Are today’s direct-to-consumer (DTC) brands losing steam? With products from mattresses to beauty to food being delivered straight to the consumer’s doorstep, how are brands able to differentiate themselves from the competition? And with brands being laser focused on the shopper, are brands giving consumers too much control over how brand relationships are built and the content that brands put forth? Whatever the answers are, it’s clear we’re reaching a pivotal point in the DTC evolution.
On the one hand, VCs continue to invest billions of dollars each year to help consumer brands grow, with the hopes that they will go public or even reach unicorn status. On the other hand, we have started to see cracks in these strategies, with many brands not focusing enough on early profitability and caving to pressure from VCs to meet the valuation expectations of the market at all costs.
The good news is that there’s a viable structure that isn’t actually all that new – one that today’s DTC brands are beginning to implement. More and more companies are finding success by returning to a traditional holding company approach, but one that has been re-engineered to fit today’s market. Will this approach be the savior of DTC brands?
The original holding company model
In the 1950s, consumer holding companies like Procter and Gamble, Johnson & Johnson, and Unilever emerged as a way for each large parent company to essentially protect all of its assets by way of diversification.
Instead of siloing individual brands, the holding company model allowed these companies to build best-in-class expertise in core functions and shared resources like distribution, marketing, and supply chain management that could be leveraged across their portfolio of products.
As a result, brands benefit from collaborative institutional knowledge, capital efficiencies, stronger IP, as well as bigger R&D and marketing budgets. For years, these companies operated primarily through traditional distribution channels (e.g. retail) and with limited technological support.

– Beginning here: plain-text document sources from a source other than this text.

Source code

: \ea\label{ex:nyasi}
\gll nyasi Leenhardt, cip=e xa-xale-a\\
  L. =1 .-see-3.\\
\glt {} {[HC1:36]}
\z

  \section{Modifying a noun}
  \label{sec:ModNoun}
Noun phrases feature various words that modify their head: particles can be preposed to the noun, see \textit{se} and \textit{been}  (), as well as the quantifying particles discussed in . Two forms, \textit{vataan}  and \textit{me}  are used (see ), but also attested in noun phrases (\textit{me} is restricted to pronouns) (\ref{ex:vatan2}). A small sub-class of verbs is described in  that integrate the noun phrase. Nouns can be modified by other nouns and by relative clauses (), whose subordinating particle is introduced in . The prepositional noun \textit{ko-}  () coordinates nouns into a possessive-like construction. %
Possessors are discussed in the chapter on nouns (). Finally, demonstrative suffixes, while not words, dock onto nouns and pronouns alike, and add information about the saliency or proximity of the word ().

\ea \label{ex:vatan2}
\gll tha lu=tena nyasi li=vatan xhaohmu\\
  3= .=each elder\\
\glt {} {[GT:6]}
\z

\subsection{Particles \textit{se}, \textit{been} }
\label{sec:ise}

The evolution of DTC brands
More recently, there has been a seismic shift as DTC brands make technology a centerpiece of their marketing efforts, resulting in a more direct and ongoing dialogue with consumers. Digital engagement strategies have proven time and again that they can yield stronger one-on-one relationships with consumers. In turn, these relationships create communities of loyal, engaged audiences, which – in combination with engaging content – contribute heavily to brand success.

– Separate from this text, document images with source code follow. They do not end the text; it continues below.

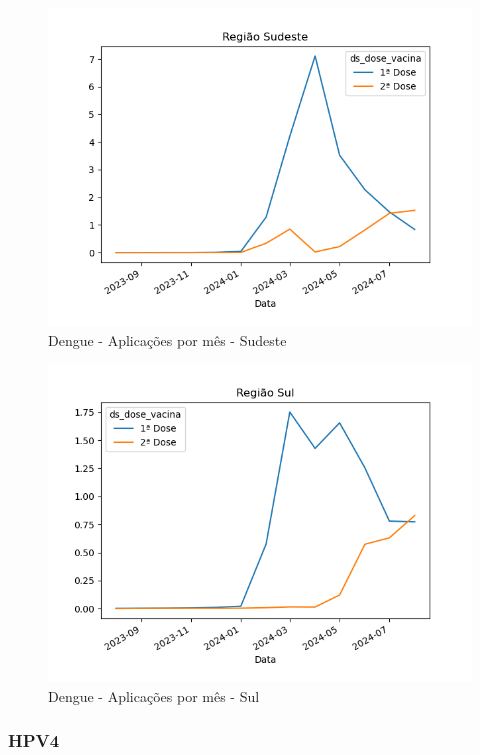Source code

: \documentclass[12pt]{article}
\begin{document}
\begin{figure}[H]
    \centering
    \includegraphics[width=0.85\linewidth]{imagens/Dengue-Sudeste-Aplicacoes-mes}
    \caption{Dengue - Aplicações por mês - Sudeste}
    \label{fig:dengue-sudeste-aplicacoes-mes}
\end{figure}
\begin{figure}[H]
    \centering
    \includegraphics[width=0.85\linewidth]{imagens/Dengue-Sul-Aplicacoes-mes}
    \caption{Dengue - Aplicações por mês - Sul}
    \label{fig:dengue-sul-aplicacoes-mes}
\end{figure}

\subsubsection{HPV4}
\end{document}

The problem, though, is that the success tends to be short-lived. While DTC darlings like Warby Parker and Casper experienced early success, they and other DTC brands are in danger of being stuck in venture purgatory. For one thing, these companies have learned that they have to build their own loyal followings – they can no longer just “buy” them – and this is a process that takes significant resources, capital, and time.
Additionally, these companies have raised so much capital that they have to be hyper-focused on generating top-line revenue growth to validate valuations that satisfy their VC backers. These factors, combined with limited product diversity, makes it difficult to develop disciplined operational habits and achieve sustainable growth. Based on these challenges, a new approach is warranted.
The reemergence of the holding company model
One approach that is working well is a holding company model, where young companies with a DTC approach can take the learnings that the P&Gs and Unilevers of the past created and reimagine it for today’s market. Companies like Harry’s and Glossier are two success stories, both embracing the holding company model as an opportunity to create a portfolio of products and leverage owned audiences and shared resources across their portfolios.
Harry’s raised $112 million last February to move beyond just shaving products and set its sights on competing on an even playing field with Procter & Gamble, Gilette’s parent company. Shortly after executing this strategy, Edgewell acquired Harry’s for $1.37 billion because of Harry’s next-generation holding company approach, product innovation through their “Harry’s Labs and Ventures” arm and the ability to revitalize Edgewell’s dated holding company environment
Similarly, digital-first beauty brand Glossier reached unicorn status last year by building the brand from consumers up rather than brand down. Glossier also recently launched Glossier Play, the first of many additional brands that the company will likely bring to market.
Looking ahead, the brands that pivot to a holding company model will need to prioritize the following to be successful:
- Embrace the right structure — Brands need to structure themselves with a portfolio of brands from day one, as opposed to starting out with one or two brands and leaning on a “wait and see” approach. This requires thoughtful ownership considerations from the launch stage of any brand.
- Leverage customer data — Brands need to understand the importance and value of data. Major companies like Nestle and Nike are proof positive that customer data matters. Last spring, Nestle embedded SAS Analytics into key business processes and Nike recently bought a data science company to better serve consumers personally at a global scale.
- Embrace and maintain a disciplined mindset — Brands need to move with speed and dexterity in how they operate and pursue growth. As brands find initial success and scale, they must stay nimble in how they build their operational processes and deploy resources. This is particularly important as multiple opportunities become available once momentum is gained.
- Facilitate efficiencies — Brands also need to show capital efficiency and use owned machinery and platforms to create additional unfair advantages. Brands should stay open to outsourcing any capabilities that are not core to the business in order to streamline processes and maximize efficiencies.
The evolution of today’s holding company approach has been far from a straight line. If implemented correctly, brands can achieve significant adaptability in scaling their business models and ultimately control their own DTC destinies.